WORK TO BE COMPLETED
Lines that contain the string "best" are the ones to list; copy all of them from the records.

═══

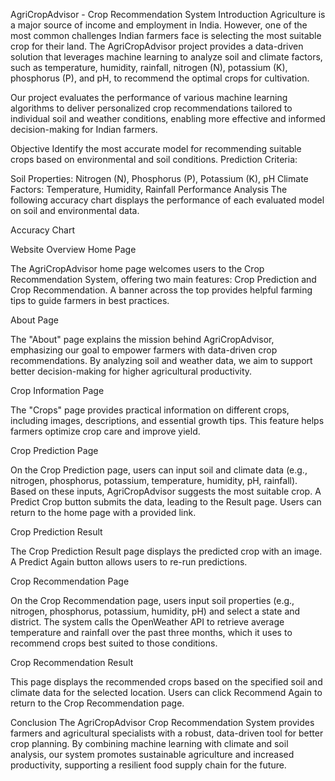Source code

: AgriCropAdvisor - Crop Recommendation System
Introduction
Agriculture is a major source of income and employment in India. However, one of the most common challenges Indian farmers face is selecting the most suitable crop for their land. The AgriCropAdvisor project provides a data-driven solution that leverages machine learning to analyze soil and climate factors, such as temperature, humidity, rainfall, nitrogen (N), potassium (K), phosphorus (P), and pH, to recommend the optimal crops for cultivation.

Our project evaluates the performance of various machine learning algorithms to deliver personalized crop recommendations tailored to individual soil and weather conditions, enabling more effective and informed decision-making for Indian farmers.

Objective
Identify the most accurate model for recommending suitable crops based on environmental and soil conditions.
Prediction Criteria:

Soil Properties: Nitrogen (N), Phosphorus (P), Potassium (K), pH
Climate Factors: Temperature, Humidity, Rainfall
Performance Analysis
The following accuracy chart displays the performance of each evaluated model on soil and environmental data.

Accuracy Chart



Website Overview
Home Page


The AgriCropAdvisor home page welcomes users to the Crop Recommendation System, offering two main features: Crop Prediction and Crop Recommendation. A banner across the top provides helpful farming tips to guide farmers in best practices.

About Page


The "About" page explains the mission behind AgriCropAdvisor, emphasizing our goal to empower farmers with data-driven crop recommendations. By analyzing soil and weather data, we aim to support better decision-making for higher agricultural productivity.

Crop Information Page


The "Crops" page provides practical information on different crops, including images, descriptions, and essential growth tips. This feature helps farmers optimize crop care and improve yield.

Crop Prediction Page


On the Crop Prediction page, users can input soil and climate data (e.g., nitrogen, phosphorus, potassium, temperature, humidity, pH, rainfall). Based on these inputs, AgriCropAdvisor suggests the most suitable crop. A Predict Crop button submits the data, leading to the Result page. Users can return to the home page with a provided link.

Crop Prediction Result


The Crop Prediction Result page displays the predicted crop with an image. A Predict Again button allows users to re-run predictions.

Crop Recommendation Page


On the Crop Recommendation page, users input soil properties (e.g., nitrogen, phosphorus, potassium, humidity, pH) and select a state and district. The system calls the OpenWeather API to retrieve average temperature and rainfall over the past three months, which it uses to recommend crops best suited to those conditions.

Crop Recommendation Result


This page displays the recommended crops based on the specified soil and climate data for the selected location. Users can click Recommend Again to return to the Crop Recommendation page.

Conclusion
The AgriCropAdvisor Crop Recommendation System provides farmers and agricultural specialists with a robust, data-driven tool for better crop planning. By combining machine learning with climate and soil analysis, our system promotes sustainable agriculture and increased productivity, supporting a resilient food supply chain for the future.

═══

TASK RESPONSE
The AgriCropAdvisor home page welcomes users to the Crop Recommendation System, offering two main features: Crop Prediction and Crop Recommendation. A banner across the top provides helpful farming tips to guide farmers in best practices.
On the Crop Recommendation page, users input soil properties (e.g., nitrogen, phosphorus, potassium, humidity, pH) and select a state and district. The system calls the OpenWeather API to retrieve average temperature and rainfall over the past three months, which it uses to recommend crops best suited to those conditions.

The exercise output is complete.